EXERCISE PROMPT: Scan the entries for the word "Operations". Every line that has it should be copied.

RECORDS SHOWN:
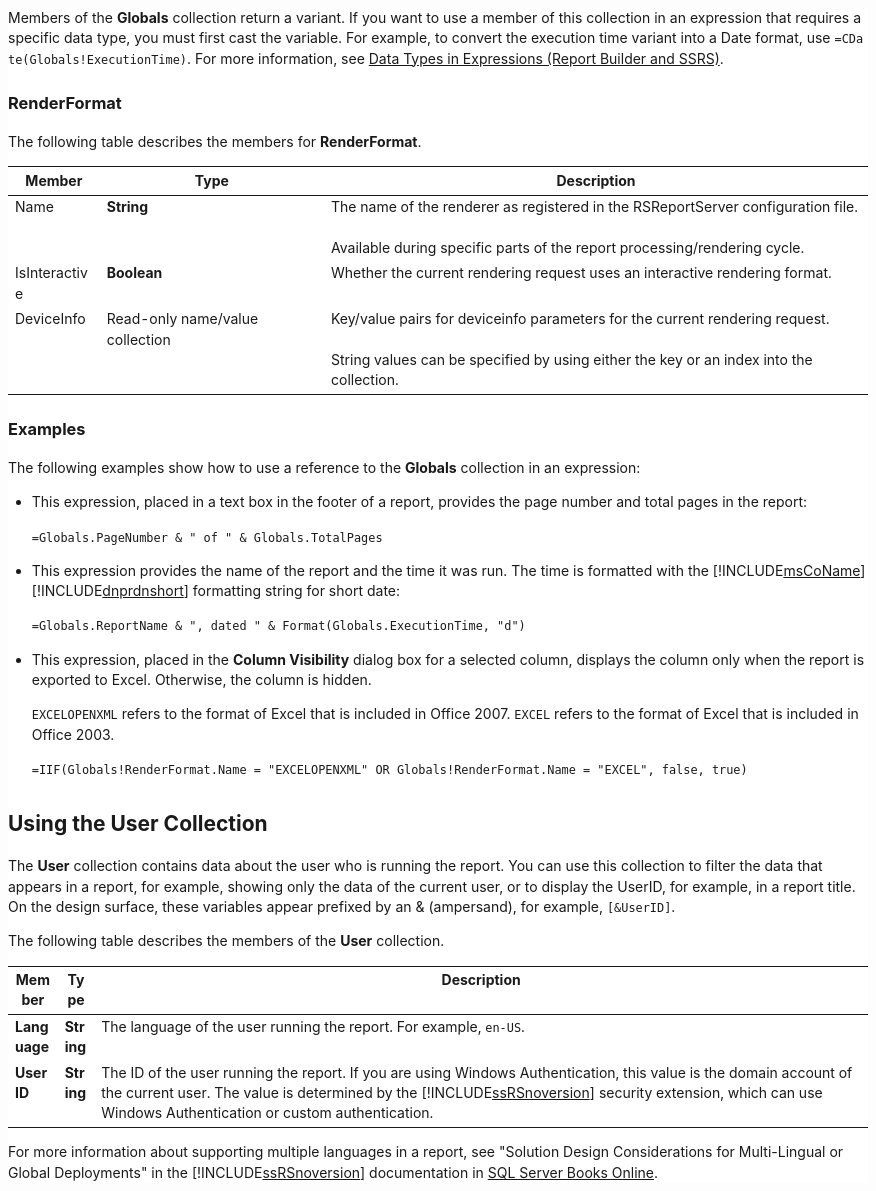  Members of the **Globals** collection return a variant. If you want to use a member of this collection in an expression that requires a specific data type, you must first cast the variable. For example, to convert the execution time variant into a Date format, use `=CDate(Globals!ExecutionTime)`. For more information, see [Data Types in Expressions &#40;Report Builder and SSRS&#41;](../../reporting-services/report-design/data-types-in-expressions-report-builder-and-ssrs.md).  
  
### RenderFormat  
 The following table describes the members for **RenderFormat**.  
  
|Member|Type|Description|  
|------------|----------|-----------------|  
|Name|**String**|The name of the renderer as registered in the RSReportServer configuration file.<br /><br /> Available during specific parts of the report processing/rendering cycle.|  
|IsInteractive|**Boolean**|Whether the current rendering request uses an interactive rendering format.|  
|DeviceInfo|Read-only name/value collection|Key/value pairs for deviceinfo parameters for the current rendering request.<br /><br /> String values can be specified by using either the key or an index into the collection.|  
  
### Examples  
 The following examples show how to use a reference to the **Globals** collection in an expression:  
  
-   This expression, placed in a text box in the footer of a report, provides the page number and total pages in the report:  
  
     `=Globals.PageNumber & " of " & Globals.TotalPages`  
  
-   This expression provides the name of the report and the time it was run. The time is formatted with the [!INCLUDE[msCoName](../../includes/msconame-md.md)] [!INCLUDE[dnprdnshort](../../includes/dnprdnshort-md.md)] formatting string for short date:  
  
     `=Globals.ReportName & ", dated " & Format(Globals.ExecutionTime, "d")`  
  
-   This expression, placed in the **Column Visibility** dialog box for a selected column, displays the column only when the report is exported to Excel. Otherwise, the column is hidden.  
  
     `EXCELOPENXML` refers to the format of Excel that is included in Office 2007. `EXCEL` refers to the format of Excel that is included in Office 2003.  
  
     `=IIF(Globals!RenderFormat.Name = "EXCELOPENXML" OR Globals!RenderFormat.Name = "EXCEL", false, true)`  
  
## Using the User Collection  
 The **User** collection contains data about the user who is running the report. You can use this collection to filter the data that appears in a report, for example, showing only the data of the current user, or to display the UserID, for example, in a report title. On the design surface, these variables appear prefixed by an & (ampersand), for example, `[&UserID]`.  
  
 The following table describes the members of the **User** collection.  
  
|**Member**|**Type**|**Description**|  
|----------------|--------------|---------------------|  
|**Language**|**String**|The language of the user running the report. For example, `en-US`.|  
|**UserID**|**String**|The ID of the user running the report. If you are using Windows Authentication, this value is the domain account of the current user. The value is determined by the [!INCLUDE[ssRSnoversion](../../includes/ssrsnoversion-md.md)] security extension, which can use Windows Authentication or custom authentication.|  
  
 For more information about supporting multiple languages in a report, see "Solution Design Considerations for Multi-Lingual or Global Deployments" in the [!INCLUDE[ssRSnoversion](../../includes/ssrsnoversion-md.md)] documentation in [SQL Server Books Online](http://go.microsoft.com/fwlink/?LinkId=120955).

...

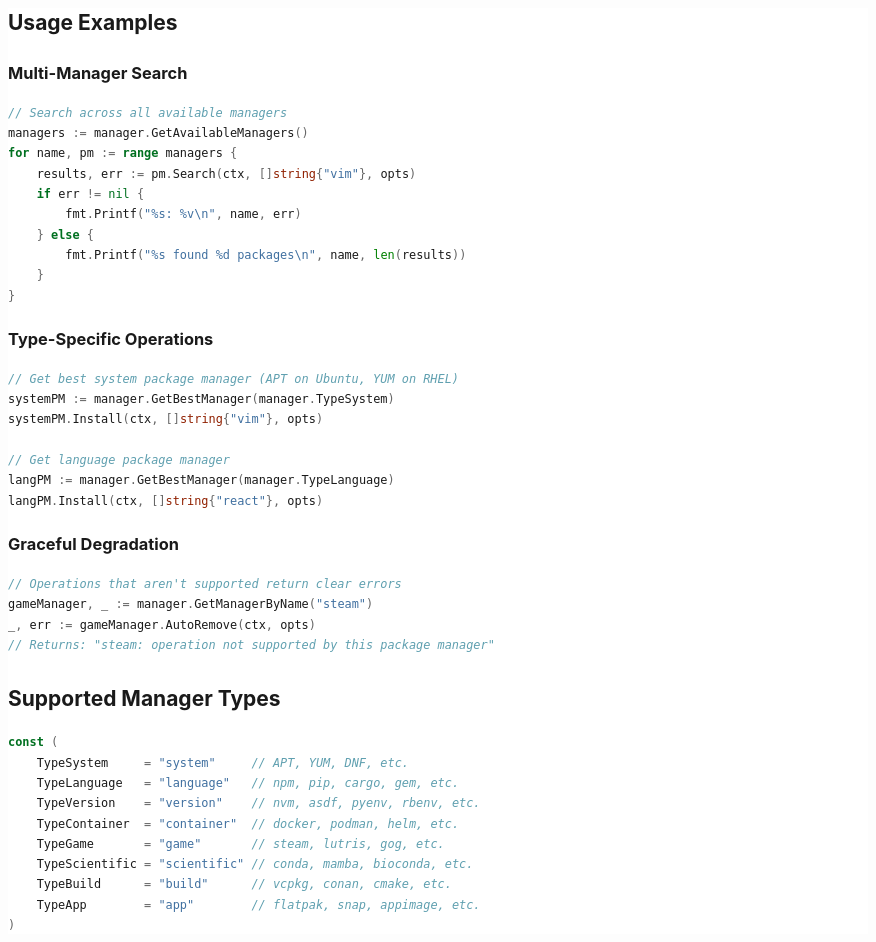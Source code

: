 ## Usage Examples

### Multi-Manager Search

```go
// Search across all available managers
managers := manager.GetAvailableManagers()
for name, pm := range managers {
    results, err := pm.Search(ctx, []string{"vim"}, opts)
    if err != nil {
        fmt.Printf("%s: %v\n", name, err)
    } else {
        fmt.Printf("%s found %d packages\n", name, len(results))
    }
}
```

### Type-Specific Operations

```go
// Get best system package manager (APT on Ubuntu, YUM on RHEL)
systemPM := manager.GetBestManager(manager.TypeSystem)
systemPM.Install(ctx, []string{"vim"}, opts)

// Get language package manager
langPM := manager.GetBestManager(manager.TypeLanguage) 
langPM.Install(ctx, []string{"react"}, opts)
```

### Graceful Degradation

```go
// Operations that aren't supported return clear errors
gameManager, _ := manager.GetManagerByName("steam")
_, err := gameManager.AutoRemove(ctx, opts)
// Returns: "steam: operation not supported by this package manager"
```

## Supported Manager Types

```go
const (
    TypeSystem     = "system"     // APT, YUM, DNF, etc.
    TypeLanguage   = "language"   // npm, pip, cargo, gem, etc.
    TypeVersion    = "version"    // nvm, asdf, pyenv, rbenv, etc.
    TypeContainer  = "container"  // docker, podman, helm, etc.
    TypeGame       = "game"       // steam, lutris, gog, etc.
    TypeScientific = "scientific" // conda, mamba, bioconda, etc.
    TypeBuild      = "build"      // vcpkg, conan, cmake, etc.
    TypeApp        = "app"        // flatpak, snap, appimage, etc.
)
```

ANSWER FOR THIS EXERCISE:
### Type-Specific Operations
// Operations that aren't supported return clear errors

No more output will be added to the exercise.